EDIT4: after all, the changes in C++ interface only involves changing the returning type of get_eid
to IdArray
and batch_get_eid
to EdgeArray
.
User Interface
Right now, the following user interfaces assumes that no multi-edge exist:
set_e_repr
get_e_repr
apply_edges
send
(and consequently send_and_recv
, pull
, push
, and update_all
)
- Note that
pull
, push
and update_all
only assumes that in the implementation due to usage of send
; the interface itself is fine.
update_edge
Since the interfaces expects to take in and return tensors, we think that having multi-edges will complicate the semantics significantly for get_e_repr
and set_e_repr
in particular: the users often have to track of how many edges are between two given vertices (e.g. Given a multi-graph ((0, 1), (0, 1), (1, 2)), set_edge_repr([0, 1], [1, 2])
will actually require a tensor with 3 rows, quite unnatural).
EDIT2: Our suggestion is to
- For
get_e_repr
and set_e_repr
, simply raise an error if multi-edge exists between any of the given source/target pairs. We can have nicer semantics later.
- For other methods, simply send/apply on all edges in between.
- Have a counterpart working on edge IDs for
apply_edges
, send
, send_and_recv
, and update_edge
(e.g. sendon
) as well (set_e_repr
and get_e_repr
already have their edge ID counterparts), to allow sending/applying on individual edges.
We concluded that switching to incidence matrices in the backend should not break compatibility on the current user interfaces.
Side note: Filtering vertices/edges
Since RGCN already involves edges with different "types", which are represented by integers, we can expect that later on we will have models requiring to perform graph operations on a "type" of node/edge at a time. To be even more general, the users can do stuff on a subset of nodes/edges satisfying a certain predicate. We think it will be nice to have a filtering function which returns a subset of given nodes/edges that satisfies a given predicate. For example:
# returns all edges which has the field t equal to 2
eids = g.filter_edges(ALL, lambda e: e['t'] == 2)
# returns the nodes within @nids that has a maximum component greater than 1
# equivalent to something like nids[g.get_n_repr()['h'][nids].max(1) > 1]
nids = g.filter_nodes(nids, lambda n: n['h'].max(1) > 1)
Of course, the signature does not have to be exactly like this.
gSPMV Optimization
One thing we have noticed is that, if we use incidence matrices in our storage, then builtin reduce functions can be always represented by a gSPMV between the inbound incidence matrix and the message tensors.
However, if the message function is also a builtin, we don't want to actually broadcast the messages onto edges since it will potentially take up much more space.

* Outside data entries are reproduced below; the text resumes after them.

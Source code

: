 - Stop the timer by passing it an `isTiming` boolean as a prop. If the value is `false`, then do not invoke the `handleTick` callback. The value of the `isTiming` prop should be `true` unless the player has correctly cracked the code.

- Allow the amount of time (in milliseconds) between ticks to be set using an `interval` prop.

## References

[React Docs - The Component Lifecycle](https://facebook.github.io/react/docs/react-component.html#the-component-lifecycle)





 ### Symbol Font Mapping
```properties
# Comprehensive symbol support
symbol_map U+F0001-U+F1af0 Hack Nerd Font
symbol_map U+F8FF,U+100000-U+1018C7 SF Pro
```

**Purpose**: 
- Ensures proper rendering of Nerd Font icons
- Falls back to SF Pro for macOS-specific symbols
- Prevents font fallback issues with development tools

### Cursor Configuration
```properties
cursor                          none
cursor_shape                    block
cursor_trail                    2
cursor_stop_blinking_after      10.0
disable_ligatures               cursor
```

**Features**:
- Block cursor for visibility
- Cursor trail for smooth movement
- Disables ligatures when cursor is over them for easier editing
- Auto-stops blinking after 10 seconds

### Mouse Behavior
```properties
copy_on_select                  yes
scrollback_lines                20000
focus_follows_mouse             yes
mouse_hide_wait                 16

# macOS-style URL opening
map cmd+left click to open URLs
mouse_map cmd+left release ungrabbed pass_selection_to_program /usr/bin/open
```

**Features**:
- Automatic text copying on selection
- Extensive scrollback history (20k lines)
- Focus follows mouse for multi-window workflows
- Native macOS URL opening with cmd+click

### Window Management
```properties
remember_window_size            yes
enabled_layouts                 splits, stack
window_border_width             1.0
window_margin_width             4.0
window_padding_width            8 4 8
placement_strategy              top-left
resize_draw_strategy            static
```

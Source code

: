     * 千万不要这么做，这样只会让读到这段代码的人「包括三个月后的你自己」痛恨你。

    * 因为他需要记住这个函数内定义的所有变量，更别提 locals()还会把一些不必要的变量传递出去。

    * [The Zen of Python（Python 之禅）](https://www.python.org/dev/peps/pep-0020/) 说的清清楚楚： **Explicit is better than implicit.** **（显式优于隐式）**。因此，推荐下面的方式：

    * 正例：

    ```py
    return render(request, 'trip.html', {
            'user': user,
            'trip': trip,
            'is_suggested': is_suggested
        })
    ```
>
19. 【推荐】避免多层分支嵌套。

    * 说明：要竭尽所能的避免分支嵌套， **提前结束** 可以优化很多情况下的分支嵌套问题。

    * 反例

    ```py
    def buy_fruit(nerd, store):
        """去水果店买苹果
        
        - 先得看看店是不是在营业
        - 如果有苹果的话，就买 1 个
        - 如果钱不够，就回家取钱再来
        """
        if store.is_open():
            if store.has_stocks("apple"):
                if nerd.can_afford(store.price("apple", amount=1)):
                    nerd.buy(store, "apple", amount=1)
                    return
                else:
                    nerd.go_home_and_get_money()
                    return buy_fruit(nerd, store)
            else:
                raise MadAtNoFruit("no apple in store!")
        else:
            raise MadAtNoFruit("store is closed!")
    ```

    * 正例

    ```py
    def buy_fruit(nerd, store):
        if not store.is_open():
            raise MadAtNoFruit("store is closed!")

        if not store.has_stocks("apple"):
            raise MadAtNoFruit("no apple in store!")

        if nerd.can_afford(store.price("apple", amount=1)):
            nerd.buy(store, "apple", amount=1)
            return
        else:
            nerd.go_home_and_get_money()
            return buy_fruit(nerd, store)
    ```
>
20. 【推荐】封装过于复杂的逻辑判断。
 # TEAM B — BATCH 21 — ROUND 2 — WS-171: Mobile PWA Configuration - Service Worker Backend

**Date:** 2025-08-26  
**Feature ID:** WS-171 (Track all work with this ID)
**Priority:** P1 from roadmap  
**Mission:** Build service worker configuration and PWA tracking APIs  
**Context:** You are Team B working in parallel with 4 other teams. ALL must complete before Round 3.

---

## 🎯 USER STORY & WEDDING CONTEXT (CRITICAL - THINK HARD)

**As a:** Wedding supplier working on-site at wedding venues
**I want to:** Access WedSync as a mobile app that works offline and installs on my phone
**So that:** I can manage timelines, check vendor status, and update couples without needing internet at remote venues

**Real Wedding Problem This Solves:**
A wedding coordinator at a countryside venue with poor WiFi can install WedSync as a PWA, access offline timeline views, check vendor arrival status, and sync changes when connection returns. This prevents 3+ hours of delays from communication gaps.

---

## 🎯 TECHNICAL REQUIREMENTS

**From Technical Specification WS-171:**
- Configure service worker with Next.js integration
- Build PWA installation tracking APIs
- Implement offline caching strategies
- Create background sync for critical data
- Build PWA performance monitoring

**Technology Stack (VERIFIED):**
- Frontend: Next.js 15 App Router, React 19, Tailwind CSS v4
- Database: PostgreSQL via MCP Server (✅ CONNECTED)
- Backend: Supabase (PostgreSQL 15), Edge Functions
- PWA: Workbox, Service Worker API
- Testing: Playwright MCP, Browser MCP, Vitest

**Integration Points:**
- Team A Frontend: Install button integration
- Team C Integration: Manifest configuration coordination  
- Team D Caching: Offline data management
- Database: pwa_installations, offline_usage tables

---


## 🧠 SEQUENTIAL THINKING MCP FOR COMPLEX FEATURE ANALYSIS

So
- If both message and reduce functions are builtins, we still stick to gSPMV on adjacency matrix if possible.
- Otherwise, if the reduce function is a builtin, we can do gSPMV on inbound incidence matrix.
EDIT: gSPMV on adjacency matrix with multi-edges is more subtle. Since multi-edges are analogous to duplicate entries in COO sparse matrix, depending on the message and reduce function form the actual implementation can be different:
- For message function
copy_src
/src_mul_edge
and reduce function sum
, on PyTorch we can still stick with existing SPMM multiplications by directly constructing the (weighted) adjacency matrix from edge lists; PyTorch will automatically coalesce duplicated entries by summing them up. I don't know if this is the case for MXNet and Tensorflow.
- For other cases, it is very likely that we need to write our own operators to coalesce the duplicate entries. For instance, if the reduce function is
max
, the coalescing operation is no longer a sum but something like max pooling, so direct sparse tensor construction in PyTorch no longer works.
RGCN example
Under the proposed changes, we expect that the RGCN code can be greatly simplified, and our behavior could match the official implementations. Namely, the message function is simply a batched dot product between the source tensor and the weight matrices corresponding to the edge types, while the reduce function is just a sum (@ylfdq1118 correct me if I'm wrong):
def msg(src, edges, W):
# W is a 3D Tensor (n_types, in_features, out_features) inside a closure or a parameter in a PyTorch module
return src[:, None] @ W[edges['type']]
reducer = builtin.sum
Comments and questions are welcome.